Drug poisoning deaths are a preventable public health problem and have outpaced deaths due to firearms, falls, and motor vehicle crashes in Utah. In 2013, Utah ranked 5th in the U.S. for drug poisoning deaths with a rate of 21.7 per 100,000 population. Every month, 49 Utahns die as a result of a drug poisoning, 82.3% of which are accidental or of undetermined intent, and of these, 74.8% involve opioids. Utah is particularly affected by prescription opioids, which are responsible for many of the drug poisoning deaths in Utah.
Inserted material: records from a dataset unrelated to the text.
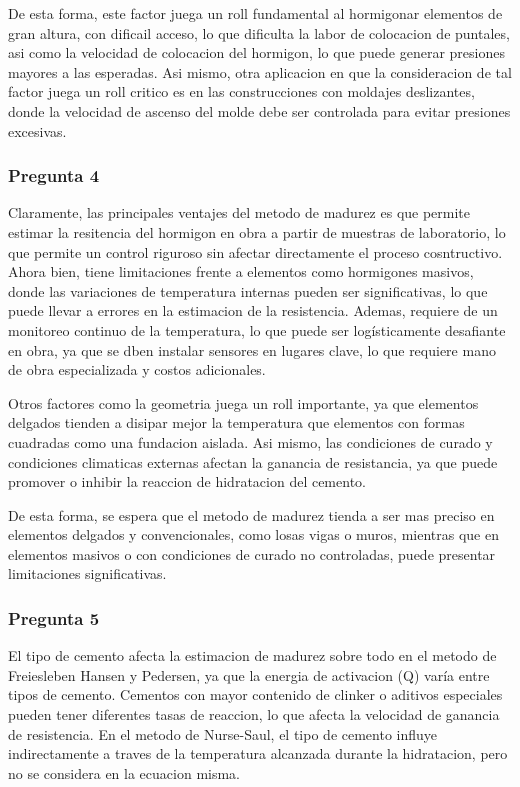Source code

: De esta forma, este factor juega un roll fundamental al hormigonar elementos de gran altura, con dificail acceso, lo que dificulta la labor de colocacion de puntales, asi como la velocidad de colocacion del hormigon, lo que puede generar presiones mayores a las esperadas. Asi mismo, otra aplicacion en que la consideracion de tal factor juega un roll critico es en las construcciones con moldajes deslizantes, donde la velocidad de ascenso del molde debe ser controlada para evitar presiones excesivas.

\subsubsection*{Pregunta 4} 

Claramente, las principales ventajes del metodo de madurez es que permite estimar la resitencia del hormigon en obra a partir de muestras de laboratorio, lo que permite un control riguroso sin afectar directamente el proceso cosntructivo. Ahora bien, tiene limitaciones frente a elementos como hormigones masivos, donde las variaciones de temperatura internas pueden ser significativas, lo que puede llevar a errores en la estimacion de la resistencia. Ademas, requiere de un monitoreo continuo de la temperatura, lo que puede ser logísticamente desafiante en obra, ya que se dben instalar sensores en lugares clave, lo que requiere mano de obra especializada y costos adicionales.

Otros factores como la geometria juega un roll importante, ya que elementos delgados tienden a disipar mejor la temperatura que elementos con formas cuadradas como una fundacion aislada. Asi mismo, las condiciones de curado y condiciones climaticas externas afectan la ganancia de resistancia, ya que puede promover o inhibir la reaccion de hidratacion del cemento.

De esta forma, se espera que el metodo de madurez tienda a ser mas preciso en elementos delgados y convencionales, como losas vigas o muros, mientras que en elementos masivos o con condiciones de curado no controladas, puede presentar limitaciones significativas.

\subsubsection*{Pregunta 5} 

El tipo de cemento afecta la estimacion de madurez sobre todo en el metodo de Freiesleben Hansen y Pedersen, ya que la energia de activacion (Q) varía entre tipos de cemento. Cementos con mayor contenido de clinker o aditivos especiales pueden tener diferentes tasas de reaccion, lo que afecta la velocidad de ganancia de resistencia. En el metodo de Nurse-Saul, el tipo de cemento influye indirectamente a traves de la temperatura alcanzada durante la hidratacion, pero no se considera en la ecuacion misma.

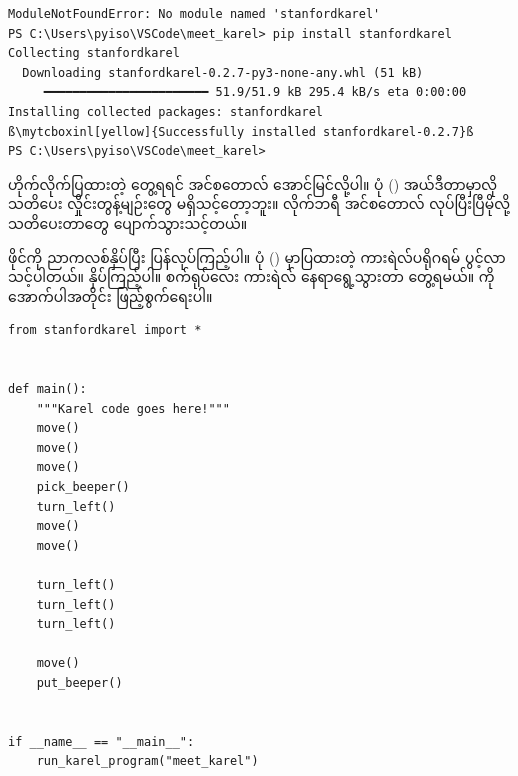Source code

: %
\begin{verbatim}
ModuleNotFoundError: No module named 'stanfordkarel'
PS C:\Users\pyiso\VSCode\meet_karel> pip install stanfordkarel
Collecting stanfordkarel
  Downloading stanfordkarel-0.2.7-py3-none-any.whl (51 kB)
     ━━━━━━━━━━━━━━━━━━━━━━━ 51.9/51.9 kB 295.4 kB/s eta 0:00:00
Installing collected packages: stanfordkarel
ß\mytcboxinl[yellow]{Successfully installed stanfordkarel-0.2.7}ß
PS C:\Users\pyiso\VSCode\meet_karel> 
\end{verbatim}
%
ဟိုက်လိုက်ပြထားတဲ့  တွေ့ရရင် အင်စတောလ် အောင်မြင်လို့ပါ။ ပုံ (\fRefNo{\ref{fig:edtmtkrl}}) အယ်ဒီတာမှာလို သတိပေး လှိုင်းတွန့်မျဉ်းတွေ မရှိသင့်တော့ဘူး။  လိုက်ဘရီ အင်စတောလ် လုပ်ပြီးပြီမိုလို့ သတိပေးတာတွေ ပျောက်သွားသင့်တယ်။


 ဖိုင်ကို ညာကလစ်နှိပ်ပြီး  ပြန်လုပ်ကြည့်ပါ။ ပုံ (\fRefNo{\ref{fig:mtkrlprgm}}) မှာပြထားတဲ့ ကားရဲလ်ပရိုဂရမ် ပွင့်လာသင့်ပါတယ်။  နှိပ်ကြည့်ပါ။ စက်ရုပ်လေး ကားရဲလ် နေရာရွေ့သွားတာ တွေ့ရမယ်။  ကို အောက်ပါအတိုင်း ဖြည့်စွက်ရေးပါ။
\begin{figure}[tbh!]
\caption{} 
\label{fig:mtkrlprgm}
\end{figure}


%
\setlength{\fboxsep}{0pt}
\begin{verbatim}
from stanfordkarel import *


def main():
    """Karel code goes here!"""
    move()
    move()
    move()
    pick_beeper()
    turn_left()
    move()
    move()

    turn_left()
    turn_left()
    turn_left()

    move()
    put_beeper()


if __name__ == "__main__":
    run_karel_program("meet_karel")
\end{verbatim}
%

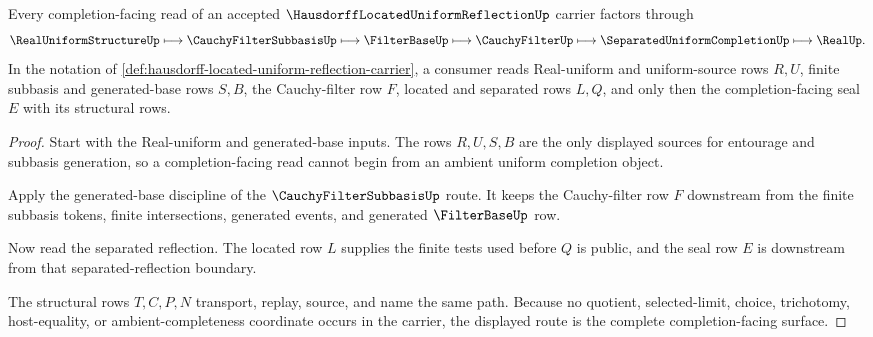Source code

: \begin{theorem}
\label{thm:hausdorff-located-uniform-reflection-completion-route}
Every completion-facing read of an accepted $\HausdorffLocatedUniformReflectionUp$ carrier factors through
$$
\RealUniformStructureUp \longmapsto \CauchyFilterSubbasisUp \longmapsto \FilterBaseUp \longmapsto \CauchyFilterUp \longmapsto \SeparatedUniformCompletionUp \longmapsto \RealUp .
$$
In the notation of \autoref{def:hausdorff-located-uniform-reflection-carrier}, a consumer reads Real-uniform and uniform-source rows $R,U$, finite subbasis and generated-base rows $S,B$, the Cauchy-filter row $F$, located and separated rows $L,Q$, and only then the completion-facing seal $E$ with its structural rows.
\end{theorem}
\begin{proof}
Start with the Real-uniform and generated-base inputs. The rows $R,U,S,B$ are the only displayed sources for entourage and subbasis generation, so a completion-facing read cannot begin from an ambient uniform completion object.

Apply the generated-base discipline of the $\CauchyFilterSubbasisUp$ route. It keeps the Cauchy-filter row $F$ downstream from the finite subbasis tokens, finite intersections, generated events, and generated $\FilterBaseUp$ row.

Now read the separated reflection. The located row $L$ supplies the finite tests used before $Q$ is public, and the seal row $E$ is downstream from that separated-reflection boundary.

The structural rows $T,C,P,N$ transport, replay, source, and name the same path. Because no quotient, selected-limit, choice, trichotomy, host-equality, or ambient-completeness coordinate occurs in the carrier, the displayed route is the complete completion-facing surface.
\end{proof}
Poisoning Deaths by Year, Utah and U.S., 1999-2014

Notes

Data are age-adjusted (2000 U.S. standard population). Poisoning deaths are defined as ICD-10 codes X40-X49, Y10-Y19, X60-X69, X85-X90, Y35.2, *U01.6-U01.7. Drug poisoning deaths are a subset of poisoning deaths and are defined as ICD-10 codes X40-44, X60-X64, X85, Y10-Y14. The Consensus Recommendations for National and State Poisoning Surveillance definition of a drug is as follows: A drug is any chemical compound that is chiefly used by or administered to humans or animals as an aid in the diagnosis, treatment, or prevention of disease or injury, for the relief of pain or suffering, to control or improve any physiologic or pathologic condition, or for the feeling it causes.

Data Sources

  • Utah Death Certificate Database, Office of Vital Records and Statistics, Utah Department of Health
  • Population Estimates: National Center for Health Statistics (NCHS) through a collaborative agreement with the U.S. Census Bureau, IBIS Version 2014
  • National Center for Injury Prevention and Control's Web-based Injury Statistics Query and Reporting System (WISQARS)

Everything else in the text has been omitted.